Direction: Anurag Kashyap
Cast: Nawazuddin Siddiqui, Tigmanshu Dhulia, Huma Quereshi, Zeishan Quadri
Rating: *** 1/2
Cast: Nawazuddin Siddiqui, Tigmanshu Dhulia, Huma Quereshi, Zeishan Quadri
Rating: *** 1/2

But if Wasseypur I
was about Sardar Khan, Wasseypur II
is more distinctly about his son and successor Faizal Khan (Nawazuddin
Siddiqui). Kashyap’s version of a Michael Corleone is the pot-smoking, Amitabh
Bachchan-channelling boy with no aspirations of becoming a gang leader. He
looks on bemused, and presumably doped out of his head, as his brother Danish
(Vineet Singh) shoots one of his father’s murderers.
His transition to a feared gangster is not fully explained,
yet the film kicks into gear as he comes into his own, with new allies and
largely old enemies. Nawazuddin revels as the detached don who goes from endearingly
funny (as he woos the woman he loves) to scarily aloof (he shoots a man over a
slight and coolly walks away).
In Kashyap’s pulp-fiction version of the Jharkhand mafia
wars, violence is fundamental. It’s graphic, easy and often without
deliberation. The gravity of death is replaced by an ironical matter-of-factness:
the cries of mourning are drowned out by the cheap noise of a brass band. Cinematic
realism pervades, not only in the film, but in the minds of its characters: “Everyone
has a movie playing inside his head,” says Ramadhir Singh (Tigmanshu Dhulia). The
fantasies are of filmi romances and filmi murders.
The significant new character is Faizal’s stepbrother,
Definite (Zeishan Quadri). The boy with a bizarre name and a Tere Naam hairstyle is born with a gun
in hand, and goes on to aid Faizal on his meandering path to revenge.

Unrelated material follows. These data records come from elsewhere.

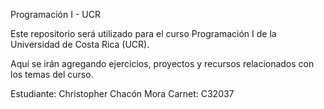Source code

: Programación I - UCR

Este repositorio será utilizado para el curso Programación I de la Universidad de Costa Rica (UCR).

Aquí se irán agregando ejercicios, proyectos y recursos relacionados con los temas del curso.

Estudiante: Christopher Chacón Mora
Carnet: C32037

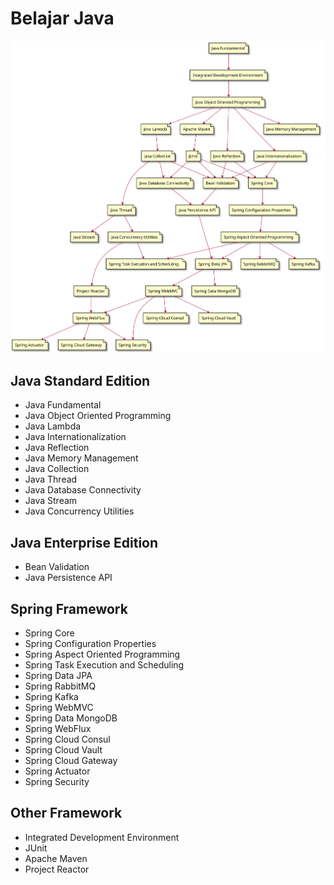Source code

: # Belajar Java

![Learning Path Belajar Java](diagram/java-learning-path.svg)

## Java Standard Edition
- Java Fundamental
- Java Object Oriented Programming
- Java Lambda
- Java Internationalization
- Java Reflection
- Java Memory Management
- Java Collection
- Java Thread
- Java Database Connectivity
- Java Stream
- Java Concurrency Utilities

## Java Enterprise Edition
- Bean Validation
- Java Persistence API

## Spring Framework
- Spring Core
- Spring Configuration Properties
- Spring Aspect Oriented Programming
- Spring Task Execution and Scheduling
- Spring Data JPA
- Spring RabbitMQ
- Spring Kafka
- Spring WebMVC
- Spring Data MongoDB
- Spring WebFlux
- Spring Cloud Consul
- Spring Cloud Vault
- Spring Cloud Gateway
- Spring Actuator
- Spring Security

## Other Framework
- Integrated Development Environment 
- JUnit
- Apache Maven
- Project Reactor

The women have less significant roles than in Part I. They inhabit the fringes – as
mothers and wives who in turns egg and console their husbands and sons. But
that’s probably as true of the setting as it is of the film.
The movie plays out amid political and financial
machinations – illegal scrap metal trading, election rigging – not unheard of
in Jharkhand. Yet, it would be a mistake to judge Wasseypur for factual correctness. Kashyap shows familiarity with
this world in his attention to detail – the typical Hindi accents, the Ray Ban
shades, the pager. But they enhance the flavour rather than the facts.
Wasseypur is as much a celebration of small-town India as it is a sinister
revenge tragedy. If the subject wasn’t so gory, you’d call it charming.
It ends with a climax fitting for its dramatic characters
and storyline – in its guns-blazing, blood-spilling glory, it’s reminiscent of
Quentin Tarantino’s Pulp Fiction or
Martin Scorsese’s Taxi Driver. And with
a maniacal smile, Faizal could be Jharkhand’s very own Travis Bickle.